Objectives To assess trends in early neonatal mortality (ENM) and population-attributable risk (PAR) estimates for predictors of ENM in Nigeria.

Design, setting and participants A cross-sectional data on 63 844 singleton live births within the preceding 5 years from the 2003, 2008 and 2013 Nigeria Demographic and Health Surveys were used. Adjusted PARs were used to estimate the number of early neonatal deaths attributable to each predictor in the final multivariable Cox regression model.

Main outcome measures ENM, defined as the death of a live-born singleton between birth and 6 days of life.

Results The ENM rate slightly declined from 30.5 (95% CI 26.1 to 34.9) to 26.1 (CI 24.3 to 27.9) during the study period.
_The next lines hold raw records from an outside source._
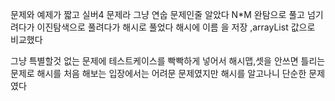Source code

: 문제와 예제가 짧고 실버4 문제라 그냥
연숩 문제인줄 알았다
N*M 완탐으로 풀고 넘기려다가
이진탐색으로 풀려다가 해시로 풀었다
해시에 이름 을 저장 ,arrayList 값으로 비교했다

그냥 특별할것 없는 문제에 테스트케이스를 빡빡하게 넣어서
해시맵,셋을 안쓰면 틀리는 문제로 해시를 처음 해보는 입장에서는 
어려문 문제였지만
해시를 알고나니 단순한 문제였다

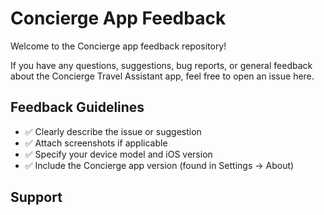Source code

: # Concierge App Feedback

Welcome to the Concierge app feedback repository!

If you have any questions, suggestions, bug reports, or general feedback about the Concierge Travel Assistant app, feel free to open an issue here.

## Feedback Guidelines

- ✅ Clearly describe the issue or suggestion
- ✅ Attach screenshots if applicable
- ✅ Specify your device model and iOS version
- ✅ Include the Concierge app version (found in Settings -> About)

## Support
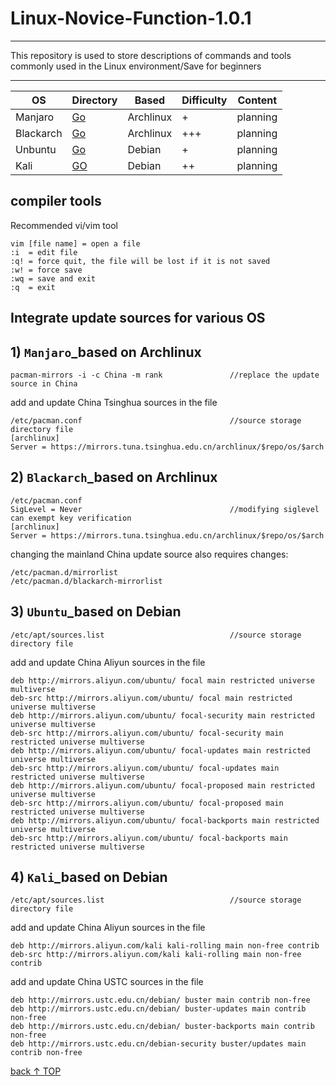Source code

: # Linux-Novice-Function-1.0.1
-----------------------------
This repository is used to store descriptions of commands and tools commonly used in the Linux environment/Save for beginners

-----------------------------

<div align="center">

| OS  | Directory| Based| Difficulty| Content|
| ---------- | -----------| -----------| -----------| -----------|
| Manjaro   | [Go](#1-manjaro_based-on-archlinux)   | Archlinux   | +   | planning   |
| Blackarch   | [Go](#2-blackarch_based-on-archlinux)   | Archlinux   | +++   | planning   |
| Unbuntu   | [Go](#3-ubuntu_based-on-debian)   | Debian   | +   | planning   |
| Kali   | [GO]()   | Debian   | ++   | planning   |

</div>

## compiler tools
Recommended vi/vim tool

    vim [file name] = open a file
    :i  = edit file
    :q! = force quit, the file will be lost if it is not saved
    :w! = force save
    :wq = save and exit
    :q  = exit

## Integrate update sources for various OS

## 1) `Manjaro`_based on Archlinux
    pacman-mirrors -i -c China -m rank               //replace the update source in China

add and update China Tsinghua sources in the file

    /etc/pacman.conf                                 //source storage directory file
    [archlinux]
    Server = https://mirrors.tuna.tsinghua.edu.cn/archlinux/$repo/os/$arch

## 2) `Blackarch`_based on Archlinux
    /etc/pacman.conf
    SigLevel = Never                                 //modifying siglevel can exempt key verification
    [archlinux]
    Server = https://mirrors.tuna.tsinghua.edu.cn/archlinux/$repo/os/$arch
changing the mainland China update source also requires changes:

    /etc/pacman.d/mirrorlist
    /etc/pacman.d/blackarch-mirrorlist

## 3) `Ubuntu`_based on Debian
    /etc/apt/sources.list                            //source storage directory file
add and update China Aliyun sources in the file

    deb http://mirrors.aliyun.com/ubuntu/ focal main restricted universe multiverse
    deb-src http://mirrors.aliyun.com/ubuntu/ focal main restricted universe multiverse
    deb http://mirrors.aliyun.com/ubuntu/ focal-security main restricted universe multiverse
    deb-src http://mirrors.aliyun.com/ubuntu/ focal-security main restricted universe multiverse
    deb http://mirrors.aliyun.com/ubuntu/ focal-updates main restricted universe multiverse
    deb-src http://mirrors.aliyun.com/ubuntu/ focal-updates main restricted universe multiverse
    deb http://mirrors.aliyun.com/ubuntu/ focal-proposed main restricted universe multiverse
    deb-src http://mirrors.aliyun.com/ubuntu/ focal-proposed main restricted universe multiverse
    deb http://mirrors.aliyun.com/ubuntu/ focal-backports main restricted universe multiverse
    deb-src http://mirrors.aliyun.com/ubuntu/ focal-backports main restricted universe multiverse

## 4) `Kali`_based on Debian
    /etc/apt/sources.list                            //source storage directory file
add and update China Aliyun sources in the file

    deb http://mirrors.aliyun.com/kali kali-rolling main non-free contrib
    deb-src http://mirrors.aliyun.com/kali kali-rolling main non-free contrib
add and update China USTC sources in the file

    deb http://mirrors.ustc.edu.cn/debian/ buster main contrib non-free
    deb http://mirrors.ustc.edu.cn/debian/ buster-updates main contrib non-free
    deb http://mirrors.ustc.edu.cn/debian/ buster-backports main contrib non-free
    deb http://mirrors.ustc.edu.cn/debian-security buster/updates main contrib non-free

[back ↑ TOP](#linux-novice-function-101)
Approximately 36 746 (CI 14 656 to 56 920) and 37 752 (CI 23 433 to 51 126) early neonatal deaths were attributable to rural residence and male sex, respectively. Other significant predictors of ENM included small neonates (attributable number: 25 884, CI 19 172 to 31 953), maternal age <20 years (11 708, CI 8521 to 17 042), caesarean section (6312, CI 4260 to 8521) and birth order ≥4 with a short birth interval (≤2 years) (18 929, CI 12 781 to 25 563)).

Conclusions To improve early neonatal survival in Nigeria, community-based interventions are needed for small neonates, and to promote delayed first pregnancy, child spacing and timely referral for sick male neonates and caesarean delivery.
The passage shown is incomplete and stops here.